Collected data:
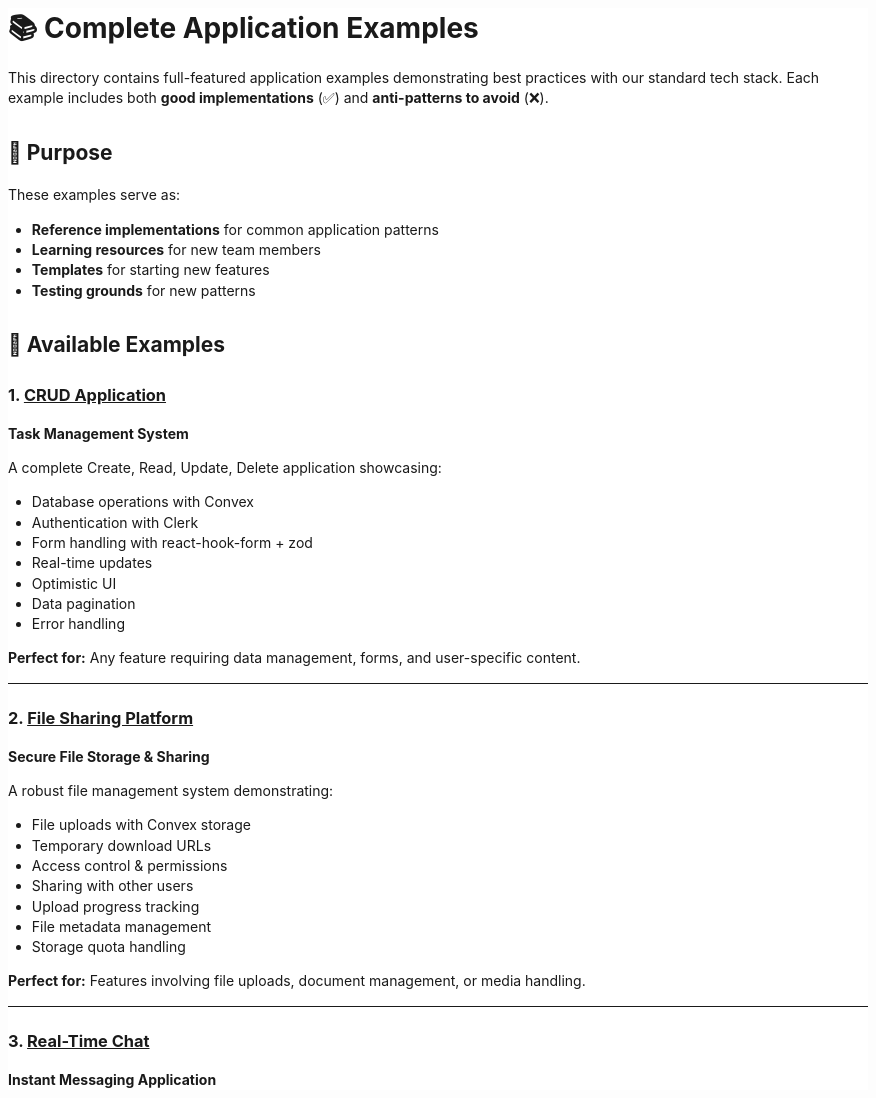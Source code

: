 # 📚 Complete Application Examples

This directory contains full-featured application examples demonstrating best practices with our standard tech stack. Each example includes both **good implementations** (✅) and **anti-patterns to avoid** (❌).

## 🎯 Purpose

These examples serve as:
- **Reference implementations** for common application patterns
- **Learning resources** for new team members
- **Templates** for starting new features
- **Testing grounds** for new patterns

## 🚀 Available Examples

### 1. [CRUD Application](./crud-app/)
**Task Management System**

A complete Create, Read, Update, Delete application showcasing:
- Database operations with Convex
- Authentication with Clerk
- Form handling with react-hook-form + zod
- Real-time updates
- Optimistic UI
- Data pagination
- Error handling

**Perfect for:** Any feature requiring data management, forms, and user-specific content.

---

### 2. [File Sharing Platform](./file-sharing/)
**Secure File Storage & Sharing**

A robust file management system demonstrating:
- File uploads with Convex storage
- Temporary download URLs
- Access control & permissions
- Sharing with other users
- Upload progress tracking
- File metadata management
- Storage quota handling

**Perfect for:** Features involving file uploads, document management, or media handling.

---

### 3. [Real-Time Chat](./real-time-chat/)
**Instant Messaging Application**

==

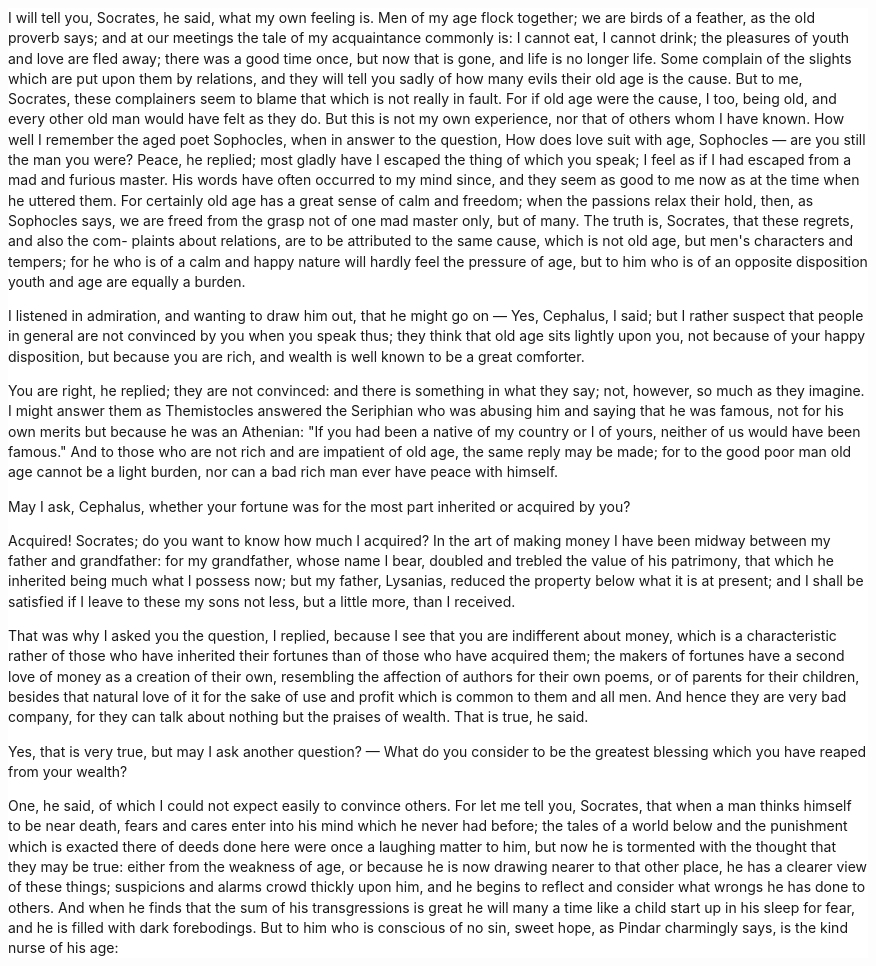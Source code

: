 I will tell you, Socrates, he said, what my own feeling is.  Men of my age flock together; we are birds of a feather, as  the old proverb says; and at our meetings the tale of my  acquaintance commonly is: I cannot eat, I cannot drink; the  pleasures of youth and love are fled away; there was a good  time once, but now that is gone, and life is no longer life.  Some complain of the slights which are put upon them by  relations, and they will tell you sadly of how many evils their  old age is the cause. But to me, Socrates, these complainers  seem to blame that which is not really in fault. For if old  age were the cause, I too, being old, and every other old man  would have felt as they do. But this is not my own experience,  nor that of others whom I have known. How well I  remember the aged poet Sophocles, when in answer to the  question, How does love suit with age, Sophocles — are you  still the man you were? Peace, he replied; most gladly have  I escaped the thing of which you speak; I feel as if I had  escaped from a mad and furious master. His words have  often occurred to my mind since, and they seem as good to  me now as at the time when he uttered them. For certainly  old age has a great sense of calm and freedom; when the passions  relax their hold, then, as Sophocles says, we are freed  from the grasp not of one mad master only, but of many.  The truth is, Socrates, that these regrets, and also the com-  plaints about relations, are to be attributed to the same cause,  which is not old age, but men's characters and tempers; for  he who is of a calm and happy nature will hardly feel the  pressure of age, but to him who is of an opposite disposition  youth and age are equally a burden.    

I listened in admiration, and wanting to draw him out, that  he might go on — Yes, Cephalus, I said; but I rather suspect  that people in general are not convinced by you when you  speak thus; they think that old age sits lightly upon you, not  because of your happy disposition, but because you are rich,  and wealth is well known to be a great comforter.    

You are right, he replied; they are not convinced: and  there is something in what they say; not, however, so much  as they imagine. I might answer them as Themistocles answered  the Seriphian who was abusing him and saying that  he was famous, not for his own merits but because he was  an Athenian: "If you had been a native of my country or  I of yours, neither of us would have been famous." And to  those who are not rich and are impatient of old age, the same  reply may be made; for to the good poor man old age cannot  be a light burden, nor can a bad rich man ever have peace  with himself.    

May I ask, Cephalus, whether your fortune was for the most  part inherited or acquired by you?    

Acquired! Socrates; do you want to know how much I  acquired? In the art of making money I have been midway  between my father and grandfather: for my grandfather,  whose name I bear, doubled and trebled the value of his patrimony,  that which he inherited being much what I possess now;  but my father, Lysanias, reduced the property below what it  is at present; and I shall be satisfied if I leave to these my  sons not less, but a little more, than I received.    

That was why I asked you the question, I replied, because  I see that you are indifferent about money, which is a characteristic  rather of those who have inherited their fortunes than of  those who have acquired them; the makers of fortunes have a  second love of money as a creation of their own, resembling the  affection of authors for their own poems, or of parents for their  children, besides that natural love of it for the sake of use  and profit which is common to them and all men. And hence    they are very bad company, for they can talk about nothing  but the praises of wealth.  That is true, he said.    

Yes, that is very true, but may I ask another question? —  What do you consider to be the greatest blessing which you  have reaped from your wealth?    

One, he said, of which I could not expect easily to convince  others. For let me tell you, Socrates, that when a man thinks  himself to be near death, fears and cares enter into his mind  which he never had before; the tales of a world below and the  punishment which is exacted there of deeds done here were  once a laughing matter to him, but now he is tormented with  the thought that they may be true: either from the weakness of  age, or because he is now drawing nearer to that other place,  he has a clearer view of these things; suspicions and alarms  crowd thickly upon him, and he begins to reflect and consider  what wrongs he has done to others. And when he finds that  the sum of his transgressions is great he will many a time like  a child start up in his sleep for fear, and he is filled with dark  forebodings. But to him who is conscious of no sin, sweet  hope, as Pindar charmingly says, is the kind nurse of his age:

* _EXERCISE GOAL_
Every line above from the line with "This directory contains" to the line with "- Error handling" is wanted, ends included; write them out exactly and add no other line.

* _EXERCISE RESULT_
This directory contains full-featured application examples demonstrating best practices with our standard tech stack. Each example includes both **good implementations** (✅) and **anti-patterns to avoid** (❌).

## 🎯 Purpose

These examples serve as:
- **Reference implementations** for common application patterns
- **Learning resources** for new team members
- **Templates** for starting new features
- **Testing grounds** for new patterns

## 🚀 Available Examples

### 1. [CRUD Application](./crud-app/)
**Task Management System**

A complete Create, Read, Update, Delete application showcasing:
- Database operations with Convex
- Authentication with Clerk
- Form handling with react-hook-form + zod
- Real-time updates
- Optimistic UI
- Data pagination
- Error handling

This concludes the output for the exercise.